▶ Dataset entries
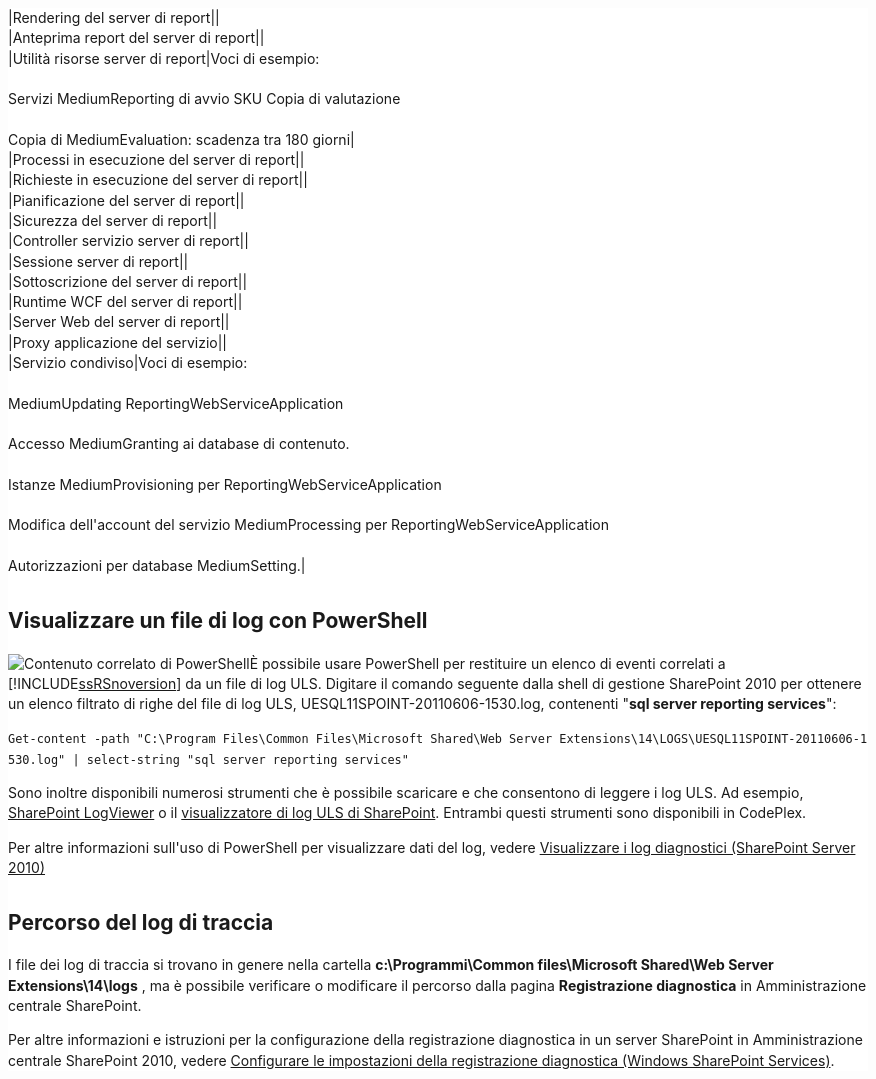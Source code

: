 |Rendering del server di report||  
|Anteprima report del server di report||  
|Utilità risorse server di report|Voci di esempio:<br /><br /> Servizi MediumReporting di avvio SKU Copia di valutazione<br /><br /> Copia di MediumEvaluation: scadenza tra 180 giorni|  
|Processi in esecuzione del server di report||  
|Richieste in esecuzione del server di report||  
|Pianificazione del server di report||  
|Sicurezza del server di report||  
|Controller servizio server di report||  
|Sessione server di report||  
|Sottoscrizione del server di report||  
|Runtime WCF del server di report||  
|Server Web del server di report||  
|Proxy applicazione del servizio||  
|Servizio condiviso|Voci di esempio:<br /><br /> MediumUpdating ReportingWebServiceApplication<br /><br /> Accesso MediumGranting ai database di contenuto.<br /><br /> Istanze MediumProvisioning per ReportingWebServiceApplication<br /><br /> Modifica dell'account del servizio MediumProcessing per ReportingWebServiceApplication<br /><br /> Autorizzazioni per database MediumSetting.|  
  
##  <a name="bkmk_powershell"></a> Visualizzare un file di log con PowerShell  
 ![Contenuto correlato di PowerShell](../media/rs-powershellicon.jpg "Contenuto correlato di PowerShell")È possibile usare PowerShell per restituire un elenco di eventi correlati a [!INCLUDE[ssRSnoversion](../../../includes/ssrsnoversion-md.md)] da un file di log ULS. Digitare il comando seguente dalla shell di gestione SharePoint 2010 per ottenere un elenco filtrato di righe del file di log ULS, UESQL11SPOINT-20110606-1530.log, contenenti "**sql server reporting services**":  
  
```  
Get-content -path "C:\Program Files\Common Files\Microsoft Shared\Web Server Extensions\14\LOGS\UESQL11SPOINT-20110606-1530.log" | select-string "sql server reporting services"  
```  
  
 Sono inoltre disponibili numerosi strumenti che è possibile scaricare e che consentono di leggere i log ULS. Ad esempio, [SharePoint LogViewer](http://sharepointlogviewer.codeplex.com/) o il [visualizzatore di log ULS di SharePoint](http://ulsviewer.codeplex.com/workitem/list/basic). Entrambi questi strumenti sono disponibili in CodePlex.  
  
 Per altre informazioni sull'uso di PowerShell per visualizzare dati del log, vedere [Visualizzare i log diagnostici (SharePoint Server 2010)](https://technet.microsoft.com/library/ff463595.aspx)  
  
##  <a name="bkmk_trace"></a> Percorso del log di traccia  
 I file dei log di traccia si trovano in genere nella cartella **c:\Programmi\Common files\Microsoft Shared\Web Server Extensions\14\logs** , ma è possibile verificare o modificare il percorso dalla pagina **Registrazione diagnostica** in Amministrazione centrale SharePoint.  
  
 Per altre informazioni e istruzioni per la configurazione della registrazione diagnostica in un server SharePoint in Amministrazione centrale SharePoint 2010, vedere [Configurare le impostazioni della registrazione diagnostica (Windows SharePoint Services)](https://go.microsoft.com/fwlink/?LinkID=114423).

▶ Exercise details
Could you restate word for word the lines above, from the one that contains "log con PowerShell" through the one that contains "Sono inoltre disponibili", and no others?

▶ Task output
##  <a name="bkmk_powershell"></a> Visualizzare un file di log con PowerShell  
 ![Contenuto correlato di PowerShell](../media/rs-powershellicon.jpg "Contenuto correlato di PowerShell")È possibile usare PowerShell per restituire un elenco di eventi correlati a [!INCLUDE[ssRSnoversion](../../../includes/ssrsnoversion-md.md)] da un file di log ULS. Digitare il comando seguente dalla shell di gestione SharePoint 2010 per ottenere un elenco filtrato di righe del file di log ULS, UESQL11SPOINT-20110606-1530.log, contenenti "**sql server reporting services**":  
  
```  
Get-content -path "C:\Program Files\Common Files\Microsoft Shared\Web Server Extensions\14\LOGS\UESQL11SPOINT-20110606-1530.log" | select-string "sql server reporting services"  
```  
  
 Sono inoltre disponibili numerosi strumenti che è possibile scaricare e che consentono di leggere i log ULS. Ad esempio, [SharePoint LogViewer](http://sharepointlogviewer.codeplex.com/) o il [visualizzatore di log ULS di SharePoint](http://ulsviewer.codeplex.com/workitem/list/basic). Entrambi questi strumenti sono disponibili in CodePlex.  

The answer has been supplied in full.